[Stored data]
::::
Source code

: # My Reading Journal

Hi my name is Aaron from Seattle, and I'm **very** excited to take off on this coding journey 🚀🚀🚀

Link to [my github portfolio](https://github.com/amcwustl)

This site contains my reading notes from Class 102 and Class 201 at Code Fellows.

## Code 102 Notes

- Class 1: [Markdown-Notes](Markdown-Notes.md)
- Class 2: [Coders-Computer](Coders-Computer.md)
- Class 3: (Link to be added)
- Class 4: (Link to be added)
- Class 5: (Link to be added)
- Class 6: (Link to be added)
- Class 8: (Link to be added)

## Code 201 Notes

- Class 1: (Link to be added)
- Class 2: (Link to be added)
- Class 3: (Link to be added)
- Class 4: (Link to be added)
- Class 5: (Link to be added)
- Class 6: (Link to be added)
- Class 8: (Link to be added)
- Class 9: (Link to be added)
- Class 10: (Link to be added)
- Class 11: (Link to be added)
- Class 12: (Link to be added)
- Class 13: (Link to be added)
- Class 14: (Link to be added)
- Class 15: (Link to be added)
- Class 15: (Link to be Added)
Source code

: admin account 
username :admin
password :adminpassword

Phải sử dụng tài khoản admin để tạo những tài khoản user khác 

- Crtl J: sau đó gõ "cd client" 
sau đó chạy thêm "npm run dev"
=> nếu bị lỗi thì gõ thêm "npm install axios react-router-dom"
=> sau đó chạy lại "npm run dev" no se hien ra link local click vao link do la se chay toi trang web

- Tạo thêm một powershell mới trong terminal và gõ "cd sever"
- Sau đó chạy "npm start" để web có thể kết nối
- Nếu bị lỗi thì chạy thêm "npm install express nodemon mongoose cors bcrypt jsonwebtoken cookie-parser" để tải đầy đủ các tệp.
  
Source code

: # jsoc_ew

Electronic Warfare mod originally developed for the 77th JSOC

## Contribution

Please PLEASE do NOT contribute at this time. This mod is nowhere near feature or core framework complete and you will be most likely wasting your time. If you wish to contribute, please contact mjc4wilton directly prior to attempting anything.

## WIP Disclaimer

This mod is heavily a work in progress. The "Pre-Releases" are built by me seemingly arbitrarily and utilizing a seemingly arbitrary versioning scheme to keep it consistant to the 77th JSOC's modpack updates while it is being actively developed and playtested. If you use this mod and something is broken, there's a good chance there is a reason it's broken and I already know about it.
::::
* _EXERCISE DESCRIPTION_
Your task is to reproduce exactly the lines that begin at the line containing "thì gõ thêm" and end at the final line of the data above.

* _ANSWER FOR THIS EXERCISE_
=> nếu bị lỗi thì gõ thêm "npm install axios react-router-dom"
=> sau đó chạy lại "npm run dev" no se hien ra link local click vao link do la se chay toi trang web

- Tạo thêm một powershell mới trong terminal và gõ "cd sever"
- Sau đó chạy "npm start" để web có thể kết nối
- Nếu bị lỗi thì chạy thêm "npm install express nodemon mongoose cors bcrypt jsonwebtoken cookie-parser" để tải đầy đủ các tệp.
  
Source code

: # jsoc_ew

Electronic Warfare mod originally developed for the 77th JSOC

## Contribution

Please PLEASE do NOT contribute at this time. This mod is nowhere near feature or core framework complete and you will be most likely wasting your time. If you wish to contribute, please contact mjc4wilton directly prior to attempting anything.

## WIP Disclaimer

This mod is heavily a work in progress. The "Pre-Releases" are built by me seemingly arbitrarily and utilizing a seemingly arbitrary versioning scheme to keep it consistant to the 77th JSOC's modpack updates while it is being actively developed and playtested. If you use this mod and something is broken, there's a good chance there is a reason it's broken and I already know about it.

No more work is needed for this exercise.